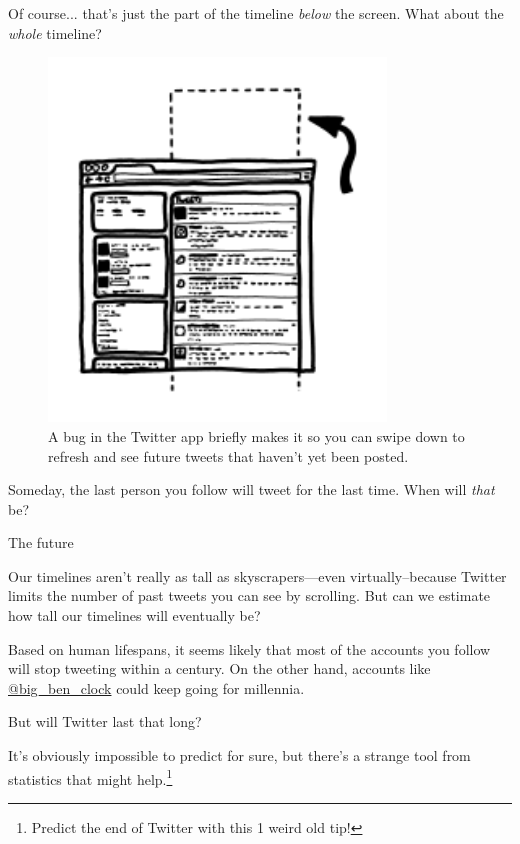 {{Of course... that's just the part of the timeline \emph{below} the screen. What about the \emph{whole} timeline?}

\begin{figure}[!htbp]
\centering
\includegraphics[scale=0.5, max width=0.8\textwidth]{imgs/a/65/timeline_future.png}
\caption{A bug in the Twitter app briefly makes it so you can swipe down to refresh and see future tweets that haven't yet been posted.}
\end{figure}

{Someday, the last person you follow will tweet for the last time. When will \emph{that} be?}

{The future}

{Our timelines aren't really as tall as skyscrapers—even virtually–because Twitter limits the number of past tweets you can see by scrolling. But can we estimate how tall our timelines will eventually be?}

{Based on human lifespans, it seems likely that most of the accounts you follow will stop tweeting within a century. On the other hand, accounts like \href{https://twitter.com/big\_ben\_clock}{@big\_ben\_clock} could keep going for millennia.}

{But will Twitter last that long?}

{It's obviously impossible to predict for sure, but there's a strange tool from statistics that might help.{\footnote{Predict the end of Twitter with this 1 weird old tip!} } }

}
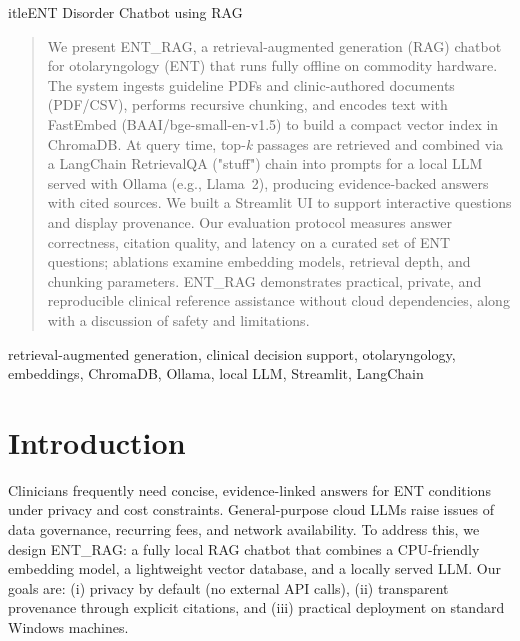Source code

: \documentclass[conference]{IEEEtran}
\begin{document}
	itle{ENT Disorder Chatbot using RAG}

\author{
}

\maketitle

\begin{abstract}
We present ENT\_RAG, a retrieval-augmented generation (RAG) chatbot for otolaryngology (ENT) that runs fully offline on commodity hardware. The system ingests guideline PDFs and clinic-authored documents (PDF/CSV), performs recursive chunking, and encodes text with FastEmbed (BAAI/bge-small-en-v1.5) to build a compact vector index in ChromaDB. At query time, top-\emph{k} passages are retrieved and combined via a LangChain RetrievalQA ("stuff") chain into prompts for a local LLM served with Ollama (e.g., Llama~2), producing evidence-backed answers with cited sources. We built a Streamlit UI to support interactive questions and display provenance. Our evaluation protocol measures answer correctness, citation quality, and latency on a curated set of ENT questions; ablations examine embedding models, retrieval depth, and chunking parameters. ENT\_RAG demonstrates practical, private, and reproducible clinical reference assistance without cloud dependencies, along with a discussion of safety and limitations.
\end{abstract}

\begin{IEEEkeywords}
retrieval-augmented generation, clinical decision support, otolaryngology, embeddings, ChromaDB, Ollama, local LLM, Streamlit, LangChain
\end{IEEEkeywords}

\section{Introduction}
Clinicians frequently need concise, evidence-linked answers for ENT conditions under privacy and cost constraints. General-purpose cloud LLMs raise issues of data governance, recurring fees, and network availability. To address this, we design ENT\_RAG: a fully local RAG chatbot that combines a CPU-friendly embedding model, a lightweight vector database, and a locally served LLM. Our goals are: (i) privacy by default (no external API calls), (ii) transparent provenance through explicit citations, and (iii) practical deployment on standard Windows machines.
\end{document}
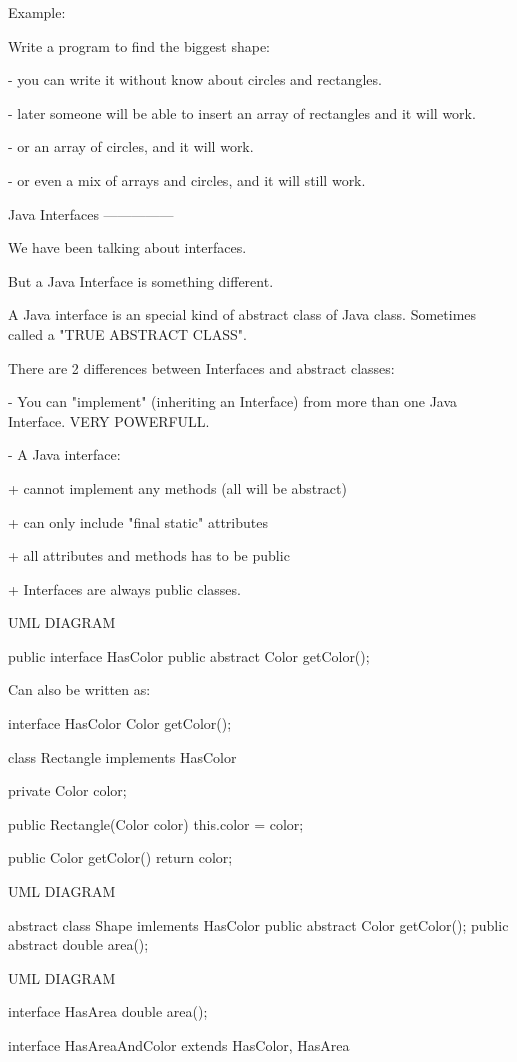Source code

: \documentclass[a4paper, 9pt]{extarticle}
\begin{document}
\begin{blackboard}
Example:

Write a program to find the biggest shape:

- you can write it without know about circles and rectangles.

- later someone will be able to insert an array of rectangles and it will
  work.

- or an array of circles, and it will work.

- or even a mix of arrays and circles, and it will still work.


Java Interfaces
---------------

We have been talking about interfaces.

But a Java Interface is something different.

A Java interface is an special kind of abstract class of Java class. Sometimes
called a "TRUE ABSTRACT CLASS".

There are 2 differences between Interfaces and abstract classes:

- You can "implement" (inheriting an Interface) from more than one Java
  Interface. VERY POWERFULL.

- A Java interface:

  + cannot implement any methods (all will be abstract)

  + can only include "final static" attributes

  + all attributes and methods has to be public

  + Interfaces are always public classes.

UML DIAGRAM

public interface HasColor {
    public abstract Color getColor();
}

Can also be written as:

interface HasColor {
    Color getColor();
}

class Rectangle implements HasColor {
    private Color color;

    public Rectangle(Color color) {
        this.color = color;
    }

    public Color getColor() {
        return color;
    }
}

UML DIAGRAM

abstract class Shape imlements HasColor {
    public abstract Color getColor();
    public abstract double area();
}

UML DIAGRAM

interface HasArea {
    double area();
}

interface HasAreaAndColor extends HasColor, HasArea {
}


\end{blackboard}
\end{document}
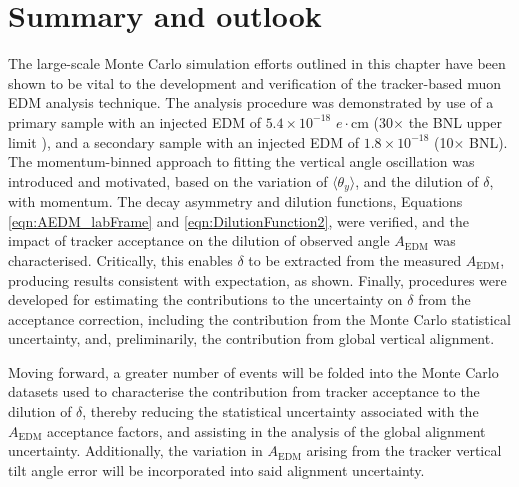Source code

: \section{Summary and outlook}



The large-scale Monte Carlo simulation efforts outlined in this chapter have been shown to be vital to the development and verification of the tracker-based muon EDM analysis technique. The analysis procedure was demonstrated by use of a primary sample with an injected EDM of $5.4\times10^{-18}$ $e\cdot$cm (30$\times$ the BNL upper limit \cite{BNLEDM}), and a secondary sample with an injected EDM of $1.8\times10^{-18}$ (10$\times$ BNL). The momentum-binned approach to fitting the vertical angle oscillation was introduced and motivated, based on the variation of $\langle \theta_{y} \rangle$, and the dilution of $\delta$, with momentum. The decay asymmetry and dilution functions, Equations \ref{eqn:AEDM_labFrame} and \ref{eqn:DilutionFunction2}, were verified, and the impact of tracker acceptance on the dilution of observed angle $A_{\text{EDM}}$ was characterised. Critically, this enables $\delta$ to be extracted from the measured $A_{\text{EDM}}$, producing results consistent with expectation, as shown. Finally, procedures were developed for estimating the contributions to the uncertainty on $\delta$ from the acceptance correction, including the contribution from the Monte Carlo statistical uncertainty, and, preliminarily, the contribution from global vertical alignment. 

Moving forward, a greater number of events will be folded into the Monte Carlo datasets used to characterise the contribution from tracker acceptance to the dilution of $\delta$, thereby reducing the statistical uncertainty associated with the $A_{\text{EDM}}$ acceptance factors, and assisting in the analysis of the global alignment uncertainty. Additionally, the variation in $A_{\text{EDM}}$ arising from the tracker vertical tilt angle error will be incorporated into said alignment uncertainty.
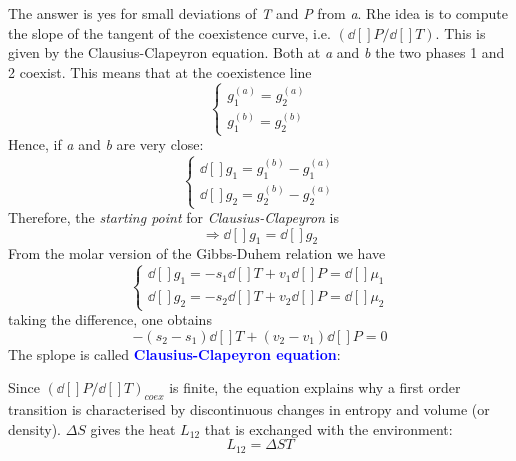 \documentclass[../main/main.tex]{subfiles}
\begin{document}
The answer is yes for small deviations of \emph{T} and \emph{P} from \emph{a}. Rhe idea is to compute the slope of the tangent of the coexistence curve, i.e. \( (\dd[]{P}/\dd[]{T}  )  \). This is given by the Clausius-Clapeyron equation.
Both at \emph{a} and \emph{b} the two phases 1 and 2 coexist. This means  that at the coexistence line
\begin{equation}
  \begin{cases}
   g_1^{(a)} = g_2^{(a)}\\
   g_1^{(b)} = g_2^{(b)}
  \end{cases}
\label{eq:}
\end{equation}
Hence, if \emph{a} and \emph{b} are very close:
\begin{equation}
  \begin{cases}
  \dd[]{g_1} = g_1^{(b)} - g_1^{(a)} \\
  \dd[]{g_2} = g_2^{(b)} - g_2^{(a)}
  \end{cases}
\label{eq:}
\end{equation}
Therefore, the \emph{starting point} for \emph{Clausius-Clapeyron} is
\begin{equation}
  \Rightarrow \dd[]{g_1} =\dd[]{g_2}
  \label{eq:}
\end{equation}
From the molar version of the Gibbs-Duhem relation we have
\begin{equation}
  \begin{cases}
   \dd[]{g_1} = -s_1 \dd[]{T} + v_1 \dd[]{P} = \dd[]{\mu _1}    \\
   \dd[]{g_2} = -s_2 \dd[]{T} + v_2 \dd[]{P} = \dd[]{\mu _2}
  \end{cases}
\label{eq:}
\end{equation}
taking the difference, one obtains
\begin{equation}
  -(s_2 - s_1) \dd[]{T} + (v_2 - v_1) \dd[]{P} = 0
  \label{eq:}
\end{equation}
The splope is called \textcolor{blue}{\textbf{Clausius-Clapeyron equation}}:
\begin{remark}
Since \( (\dd[]{P}/\dd[]{T})_{coex}   \) is finite, the equation explains why a first order transition is characterised by discontinuous changes in entropy and volume (or density). \( \Delta S \)  gives the heat \( L_{12} \) that is exchanged with the environment:
\begin{equation}
  L_{12} = \Delta S T
  \label{eq:}
\end{equation}
\end{remark}
\end{document}
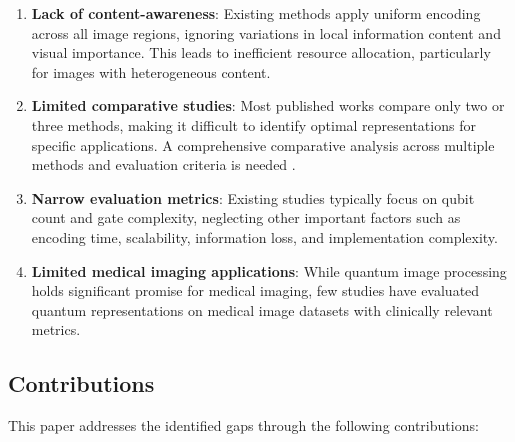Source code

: \documentclass{ipol}
\begin{document}
\begin{enumerate}
\item \textbf{Lack of content-awareness}: Existing methods apply uniform encoding across all image regions, ignoring variations in local information content and visual importance. This leads to inefficient resource allocation, particularly for images with heterogeneous content.

\item \textbf{Limited comparative studies}: Most published works compare only two or three methods, making it difficult to identify optimal representations for specific applications. A comprehensive comparative analysis across multiple methods and evaluation criteria is needed \cite{bib42}.

\item \textbf{Narrow evaluation metrics}: Existing studies typically focus on qubit count and gate complexity, neglecting other important factors such as encoding time, scalability, information loss, and implementation complexity.

\item \textbf{Limited medical imaging applications}: While quantum image processing holds significant promise for medical imaging, few studies have evaluated quantum representations on medical image datasets with clinically relevant metrics.
\end{enumerate}

\subsection{Contributions}

This paper addresses the identified gaps through the following contributions:
\end{document}
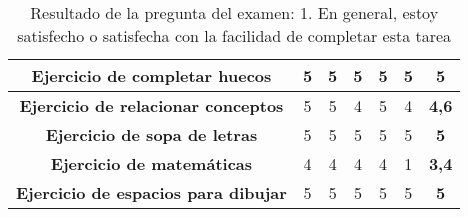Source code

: \begin{table}[H]
{\begin{tabular}{c|cccccc|}
            \multicolumn{1}{|c|}{\textbf{Ejercicio de completar huecos}}       & \multicolumn{1}{c|}{5}                                                                                              & \multicolumn{1}{c|}{5}                  & \multicolumn{1}{c|}{5}                  & \multicolumn{1}{c|}{5}                  & \multicolumn{1}{c|}{5}                  & \textbf{5}     \\ \hline
            \multicolumn{1}{|c|}{\textbf{Ejercicio de relacionar conceptos}}   & \multicolumn{1}{c|}{5}                                                                                              & \multicolumn{1}{c|}{5}                  & \multicolumn{1}{c|}{4}                  & \multicolumn{1}{c|}{5}                  & \multicolumn{1}{c|}{4}                  & \textbf{4,6}   \\ \hline
            \multicolumn{1}{|c|}{\textbf{Ejercicio de sopa de letras}}         & \multicolumn{1}{c|}{5}                                                                                              & \multicolumn{1}{c|}{5}                  & \multicolumn{1}{c|}{5}                  & \multicolumn{1}{c|}{5}                  & \multicolumn{1}{c|}{5}                  & \textbf{5}     \\ \hline
            \multicolumn{1}{|c|}{\textbf{Ejercicio de matemáticas}}            & \multicolumn{1}{c|}{4}                                                                                              & \multicolumn{1}{c|}{4}                  & \multicolumn{1}{c|}{4}                  & \multicolumn{1}{c|}{4}                  & \multicolumn{1}{c|}{1}                  & \textbf{3,4}   \\ \hline
            \multicolumn{1}{|c|}{\textbf{Ejercicio de espacios para dibujar}}  & \multicolumn{1}{c|}{5}                                                                                              & \multicolumn{1}{c|}{5}                  & \multicolumn{1}{c|}{5}                  & \multicolumn{1}{c|}{5}                  & \multicolumn{1}{c|}{5}                  & \textbf{5}     \\ \hline
        \end{tabular}%
    }
    \caption{Resultado de la pregunta del examen: 1. En general, estoy satisfecho o satisfecha con la facilidad de completar esta tarea}
    \label{tab:Pregunta1}
\end{table}


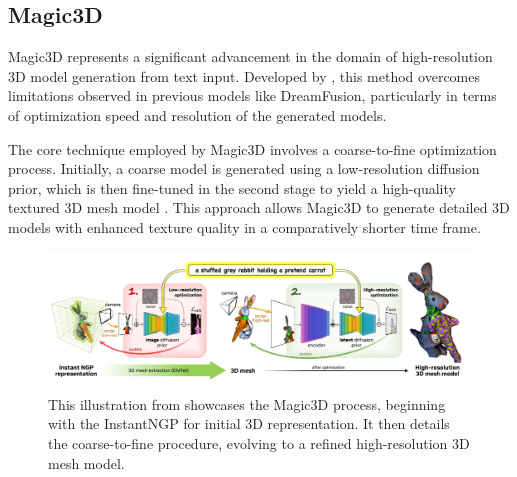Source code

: 
\subsection{Magic3D}\label{magic3D}

Magic3D represents a significant advancement in the domain of high-resolution 3D model generation from text input. Developed by \citeauthor{lin2023magic3d}, this method overcomes limitations observed in previous models like DreamFusion, particularly in terms of optimization speed and resolution of the generated models.

The core technique employed by Magic3D involves a coarse-to-fine optimization process. Initially, a coarse model is generated using a low-resolution diffusion prior, which is then fine-tuned in the second stage to yield a high-quality textured 3D mesh model \citep{lin2023magic3d}. This approach allows Magic3D to generate detailed 3D models with enhanced texture quality in a comparatively shorter time frame.

\begin{figure}[ht]
  \centering
    \includegraphics[width=1\columnwidth]{figures/models/Magic3D.png}
    \caption{This illustration from \citep{lin2023magic3d} showcases the Magic3D process, beginning with the InstantNGP for initial 3D representation. It then details the coarse-to-fine procedure, evolving to a refined high-resolution 3D mesh model.}\label{fig:figureMagic}
\end{figure}


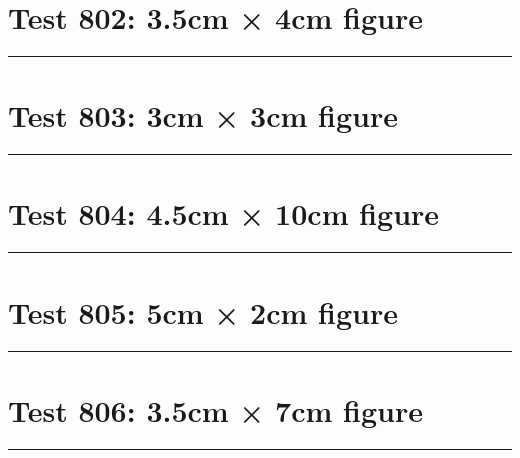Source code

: \documentclass[a4paper,11pt]{article}
\begin{document}
\section*{Test 802: 3.5cm × 4cm figure}
\begin{swarmwrap}%
  \begin{minipage}[t]{3cm}
    \centering
    \rule{\linewidth}{4cm}
  \end{minipage}%
\end{swarmwrap}%
\swarmwrapnext
\lipsum[42]
\lipsum[43]
\lipsum[44]
\lipsum[45]
\lipsum[46]
\section*{Test 803: 3cm × 3cm figure}
\begin{swarmwrap}%
  \begin{minipage}[t]{3cm}
    \centering
    \rule{\linewidth}{3cm}
  \end{minipage}%
\end{swarmwrap}%
\swarmwrapnext
\lipsum[60]
\lipsum[61]
\lipsum[62]
\section*{Test 804: 4.5cm × 10cm figure}
\begin{swarmwrap}%
  \begin{minipage}[t]{4cm}
    \centering
    \rule{\linewidth}{10cm}
  \end{minipage}%
\end{swarmwrap}%
\swarmwrapnext
\lipsum[13]
\lipsum[14]
\lipsum[15]
\section*{Test 805: 5cm × 2cm figure}
\begin{swarmwrap}%
  \begin{minipage}[t]{5cm}
    \centering
    \rule{\linewidth}{2cm}
  \end{minipage}%
\end{swarmwrap}%
\swarmwrapnext
\lipsum[13]
\lipsum[14]
\lipsum[15]
\lipsum[16]
\section*{Test 806: 3.5cm × 7cm figure}
\begin{swarmwrap}%
  \begin{minipage}[t]{3cm}
    \centering
    \rule{\linewidth}{7cm}
  \end{minipage}%
\end{swarmwrap}%
\swarmwrapnext
\lipsum[40]
\lipsum[41]
\lipsum[42]
\lipsum[43]
\lipsum[44]
\lipsum[45]
\end{document}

Work task | Using the data above, give again exactly the lines starting at the one holding "is finite, the" and ending at the one holding "and implementation complexity.", inclusive, and nothing more. Omit the pictures.

Result for this exercise |
Since \( (\dd[]{P}/\dd[]{T})_{coex}   \) is finite, the equation explains why a first order transition is characterised by discontinuous changes in entropy and volume (or density). \( \Delta S \)  gives the heat \( L_{12} \) that is exchanged with the environment:
\begin{equation}
  L_{12} = \Delta S T
  \label{eq:}
\end{equation}
\end{remark}
\end{document}
Source code

: \documentclass{ipol}
\begin{document}
\begin{enumerate}
\item \textbf{Lack of content-awareness}: Existing methods apply uniform encoding across all image regions, ignoring variations in local information content and visual importance. This leads to inefficient resource allocation, particularly for images with heterogeneous content.

\item \textbf{Limited comparative studies}: Most published works compare only two or three methods, making it difficult to identify optimal representations for specific applications. A comprehensive comparative analysis across multiple methods and evaluation criteria is needed \cite{bib42}.

\item \textbf{Narrow evaluation metrics}: Existing studies typically focus on qubit count and gate complexity, neglecting other important factors such as encoding time, scalability, information loss, and implementation complexity.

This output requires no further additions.